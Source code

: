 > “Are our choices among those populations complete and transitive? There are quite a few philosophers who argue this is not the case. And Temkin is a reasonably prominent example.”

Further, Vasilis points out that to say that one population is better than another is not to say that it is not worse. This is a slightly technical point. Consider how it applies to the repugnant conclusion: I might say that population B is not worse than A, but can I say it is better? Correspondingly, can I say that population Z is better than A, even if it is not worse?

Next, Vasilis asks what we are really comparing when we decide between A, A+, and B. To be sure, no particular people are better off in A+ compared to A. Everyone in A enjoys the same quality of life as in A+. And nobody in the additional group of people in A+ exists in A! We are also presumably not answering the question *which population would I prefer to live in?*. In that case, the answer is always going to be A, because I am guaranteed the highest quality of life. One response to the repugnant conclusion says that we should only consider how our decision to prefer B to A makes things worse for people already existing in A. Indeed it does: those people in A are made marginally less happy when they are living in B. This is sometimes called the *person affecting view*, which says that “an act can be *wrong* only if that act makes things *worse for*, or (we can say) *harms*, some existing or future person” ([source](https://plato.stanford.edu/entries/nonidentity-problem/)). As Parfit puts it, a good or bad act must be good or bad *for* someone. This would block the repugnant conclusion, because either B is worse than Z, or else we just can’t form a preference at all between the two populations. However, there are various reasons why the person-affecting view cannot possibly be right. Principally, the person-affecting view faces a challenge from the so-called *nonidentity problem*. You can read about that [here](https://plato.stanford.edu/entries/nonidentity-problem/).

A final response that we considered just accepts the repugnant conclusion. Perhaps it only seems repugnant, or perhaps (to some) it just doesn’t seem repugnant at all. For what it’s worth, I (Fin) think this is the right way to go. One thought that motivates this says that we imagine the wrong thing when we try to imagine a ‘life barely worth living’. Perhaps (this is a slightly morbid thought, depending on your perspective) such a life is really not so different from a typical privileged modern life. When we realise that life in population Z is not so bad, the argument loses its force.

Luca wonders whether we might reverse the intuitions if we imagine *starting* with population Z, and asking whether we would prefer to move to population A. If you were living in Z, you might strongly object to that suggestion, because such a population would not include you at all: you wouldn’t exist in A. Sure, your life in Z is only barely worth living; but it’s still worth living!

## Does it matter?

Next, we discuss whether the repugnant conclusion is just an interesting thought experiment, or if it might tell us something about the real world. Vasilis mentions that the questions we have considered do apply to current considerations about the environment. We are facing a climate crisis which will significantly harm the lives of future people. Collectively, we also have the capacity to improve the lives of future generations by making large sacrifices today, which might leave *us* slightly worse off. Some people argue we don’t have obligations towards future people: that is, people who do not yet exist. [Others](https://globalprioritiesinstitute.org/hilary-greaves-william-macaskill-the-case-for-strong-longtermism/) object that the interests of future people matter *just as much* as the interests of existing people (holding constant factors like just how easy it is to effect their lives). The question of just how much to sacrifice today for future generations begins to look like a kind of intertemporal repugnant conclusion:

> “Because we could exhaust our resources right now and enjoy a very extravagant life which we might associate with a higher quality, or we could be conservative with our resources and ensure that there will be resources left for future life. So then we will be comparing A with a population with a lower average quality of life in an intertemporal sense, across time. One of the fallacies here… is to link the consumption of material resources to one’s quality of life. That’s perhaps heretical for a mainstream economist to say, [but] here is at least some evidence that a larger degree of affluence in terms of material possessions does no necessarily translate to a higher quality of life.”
···
### Exercise goal
Gather every line from the listing above in which the word "your" appears.

### Solution to this task
A final response that we considered just accepts the repugnant conclusion. Perhaps it only seems repugnant, or perhaps (to some) it just doesn’t seem repugnant at all. For what it’s worth, I (Fin) think this is the right way to go. One thought that motivates this says that we imagine the wrong thing when we try to imagine a ‘life barely worth living’. Perhaps (this is a slightly morbid thought, depending on your perspective) such a life is really not so different from a typical privileged modern life. When we realise that life in population Z is not so bad, the argument loses its force.
Luca wonders whether we might reverse the intuitions if we imagine *starting* with population Z, and asking whether we would prefer to move to population A. If you were living in Z, you might strongly object to that suggestion, because such a population would not include you at all: you wouldn’t exist in A. Sure, your life in Z is only barely worth living; but it’s still worth living!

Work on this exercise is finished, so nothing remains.